Se había librado de mi abrazo y yo quedé de rodillas, mirándola. Mi boca se abrió; hice un gesto trunco con la mano. A él no le habían hecho falta, al fin y al cabo, los mil dólares. Ella hacía un esfuerzo considerable por no mostrar miedo. Así que por eso se había puesto el suéter. Dije: no fue un gato. No fue ningún gato. Un ratoncito en celo. Me levanté del piso donde seguía de rodillas. Creo que el haber estado de rodillas agravó las cosas. Dije: te pusiste maquillaje encima, ¿no es así?

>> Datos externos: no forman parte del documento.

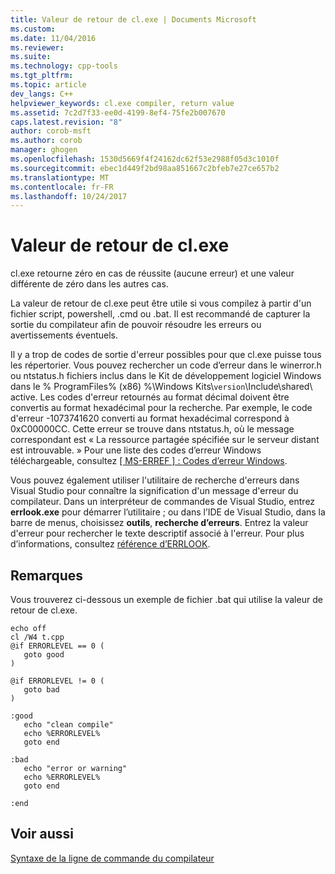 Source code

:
 ```yaml
---
title: Valeur de retour de cl.exe | Documents Microsoft
ms.custom: 
ms.date: 11/04/2016
ms.reviewer: 
ms.suite: 
ms.technology: cpp-tools
ms.tgt_pltfrm: 
ms.topic: article
dev_langs: C++
helpviewer_keywords: cl.exe compiler, return value
ms.assetid: 7c2d7f33-ee0d-4199-8ef4-75fe2b007670
caps.latest.revision: "8"
author: corob-msft
ms.author: corob
manager: ghogen
ms.openlocfilehash: 1530d5669f4f24162dc62f53e2988f05d3c1010f
ms.sourcegitcommit: ebec1d449f2bd98aa851667c2bfeb7e27ce657b2
ms.translationtype: MT
ms.contentlocale: fr-FR
ms.lasthandoff: 10/24/2017
---
```

# <a name="return-value-of-clexe"></a>Valeur de retour de cl.exe
cl.exe retourne zéro en cas de réussite (aucune erreur) et une valeur différente de zéro dans les autres cas.  
  
 La valeur de retour de cl.exe peut être utile si vous compilez à partir d'un fichier script, powershell, .cmd ou .bat. Il est recommandé de capturer la sortie du compilateur afin de pouvoir résoudre les erreurs ou avertissements éventuels.  
  
 Il y a trop de codes de sortie d'erreur possibles pour que cl.exe puisse tous les répertorier. Vous pouvez rechercher un code d’erreur dans le winerror.h ou ntstatus.h fichiers inclus dans le Kit de développement logiciel Windows dans le % ProgramFiles% (x86) %\Windows Kits\\`version`\Include\shared\ active. Les codes d'erreur retournés au format décimal doivent être convertis au format hexadécimal pour la recherche. Par exemple, le code d'erreur -1073741620 converti au format hexadécimal correspond à 0xC00000CC. Cette erreur se trouve dans ntstatus.h, où le message correspondant est « La ressource partagée spécifiée sur le serveur distant est introuvable. » Pour une liste des codes d’erreur Windows téléchargeable, consultez [&#91; MS-ERREF &#93; : Codes d’erreur Windows](http://msdn.microsoft.com/library/cc231196).  
  
 Vous pouvez également utiliser l'utilitaire de recherche d'erreurs dans Visual Studio pour connaître la signification d'un message d'erreur du compilateur. Dans un interpréteur de commandes de Visual Studio, entrez **errlook.exe** pour démarrer l’utilitaire ; ou dans l’IDE de Visual Studio, dans la barre de menus, choisissez **outils**, **recherche d’erreurs**. Entrez la valeur d'erreur pour rechercher le texte descriptif associé à l'erreur. Pour plus d’informations, consultez [référence d’ERRLOOK](../../build/reference/errlook-reference.md).  
  
## <a name="remarks"></a>Remarques  
 Vous trouverez ci-dessous un exemple de fichier .bat qui utilise la valeur de retour de cl.exe.  
  
```  
echo off  
cl /W4 t.cpp  
@if ERRORLEVEL == 0 (  
   goto good  
)  
  
@if ERRORLEVEL != 0 (  
   goto bad  
)  
  
:good  
   echo "clean compile"  
   echo %ERRORLEVEL%  
   goto end  
  
:bad  
   echo "error or warning"  
   echo %ERRORLEVEL%  
   goto end  
  
:end  
```  
  
## <a name="see-also"></a>Voir aussi  
 [Syntaxe de la ligne de commande du compilateur](../../build/reference/compiler-command-line-syntax.md)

Crema de limpieza. No sirvió de nada. Hay una sola posición en la que un hombre puede lograr una mordida así. Imité la voz de ella. Repetí las frases que negaban. Así que solo le había dado un besito de buenas noches. Dije: ¿por qué te molestas en cubrirlo? Con un moretón del otro lado te quedaría parejo."